Story of Seasons: A Wonderful Life begins with a friend of your father, Takakura, receiving a letter from your character inquiring about farm life and expressing interest in moving to Forgotten Valley (previously called Forget-Me-Not valley). Upon your arrival, Takakura will show you around the farm and the house he has available for you. He will provide you with a dog; cow; and eventually, a horse. Takakura will also explain some basics on shipping and selling goods.
As you walk around the town, you’ll get to meet its residents and discover their quirky personalities. Daryl is a mad scientist. Vesta has quite the farming operation and lives with Matthew and Cecilia, who are romance candidates. If you need to buy seeds to get your farm going, they’re the people you’ll want to see. The nearby forest has some elves that live in a tree. If you eat the nearby mushroom to make you smaller, you can enter their home and learn a few recipes.
There are some interesting choices when it comes to bachelors and bachelorettes in Forgotten Valley. Gustafa is your typical hippie who is always wearing sunglasses and walks around with his guitar. Gordy is an abstract artist looking for inspiration. Rock is a free spirit who doesn’t want to do any work. I wound up marrying Matthew who is a bit blunt at first. The girls seem to be more down to Earth except for Nami who comes off as a bit moody.
Each ten-day calendar month represents a season and time flies pretty fast in this game. After you marry and have a child, many years will pass for each calendar year completed. Your character and surrounding townsfolk will age accordingly. You’ll get to see your child grow to a young adult. After the story completes, you can play in an endless mode if desired.
During each month, you can look forward to an activity that will impact your character’s relationship with the townsfolk and/or immediate family. There’s a merchant named Van who stops by twice a month, and you’ll want to check out his wares as they are the only way to get certain items. In order for improved items to show up in Van’s offerings, you’ll have to use your current ones a lot. For example, a better fishing rod won’t appear until you have caught at least fifty fish with your current one.

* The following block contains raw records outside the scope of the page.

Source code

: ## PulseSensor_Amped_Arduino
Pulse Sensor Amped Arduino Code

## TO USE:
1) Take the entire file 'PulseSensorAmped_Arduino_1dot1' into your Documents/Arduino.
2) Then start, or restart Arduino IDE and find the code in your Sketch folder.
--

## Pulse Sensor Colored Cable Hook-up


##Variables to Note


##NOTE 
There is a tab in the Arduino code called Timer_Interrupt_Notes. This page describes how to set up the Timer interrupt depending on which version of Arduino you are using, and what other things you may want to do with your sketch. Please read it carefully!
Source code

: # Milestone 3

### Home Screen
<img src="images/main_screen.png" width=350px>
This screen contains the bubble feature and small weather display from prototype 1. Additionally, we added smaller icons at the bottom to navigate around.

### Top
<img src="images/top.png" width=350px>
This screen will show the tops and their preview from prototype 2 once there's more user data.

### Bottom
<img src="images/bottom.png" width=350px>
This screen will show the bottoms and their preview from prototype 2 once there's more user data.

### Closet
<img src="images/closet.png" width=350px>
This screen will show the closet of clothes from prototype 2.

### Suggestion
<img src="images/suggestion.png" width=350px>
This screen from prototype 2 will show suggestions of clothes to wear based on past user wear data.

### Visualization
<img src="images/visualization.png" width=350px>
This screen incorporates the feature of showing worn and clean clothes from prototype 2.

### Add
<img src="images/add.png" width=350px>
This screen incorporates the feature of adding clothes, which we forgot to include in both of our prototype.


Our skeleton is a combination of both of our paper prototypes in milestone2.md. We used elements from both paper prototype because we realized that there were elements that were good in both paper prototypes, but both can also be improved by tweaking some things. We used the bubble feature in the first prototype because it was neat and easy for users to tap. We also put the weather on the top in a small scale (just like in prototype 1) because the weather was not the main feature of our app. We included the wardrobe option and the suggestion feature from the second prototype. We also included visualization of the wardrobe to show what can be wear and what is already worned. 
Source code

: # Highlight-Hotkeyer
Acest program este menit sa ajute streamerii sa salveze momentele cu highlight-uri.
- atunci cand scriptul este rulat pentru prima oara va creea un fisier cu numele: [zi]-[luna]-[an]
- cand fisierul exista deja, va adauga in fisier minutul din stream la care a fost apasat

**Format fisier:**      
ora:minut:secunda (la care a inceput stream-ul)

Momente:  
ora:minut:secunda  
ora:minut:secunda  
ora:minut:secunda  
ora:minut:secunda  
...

In the beginning and halfway through the month, the townsfolk will post requests on the village bulletin board. Some exclusive items and recipes can be obtained by accepting and completing these requests. Most of the requests have a time limit, but the ones offering unique items won’t expire.
Aside from farming and romancing villagers, there are plenty of ways to pass the time in Story of Seasons: A Wonderful Life. Selling items in town is a good way to make money. By offering villagers a 10% discount, they will like you more. You can fish in multiple locations. Complex dishes will unlock if you cook lots of simpler ones. Digging up artifacts at the dig site can net you some relics to sell for a profit. Alternatively, you can head up the mountain and visit other towns. These trips take six hours, fade to black, and will give you a quick summary of what your character saw. Your character will come back refreshed and well fed.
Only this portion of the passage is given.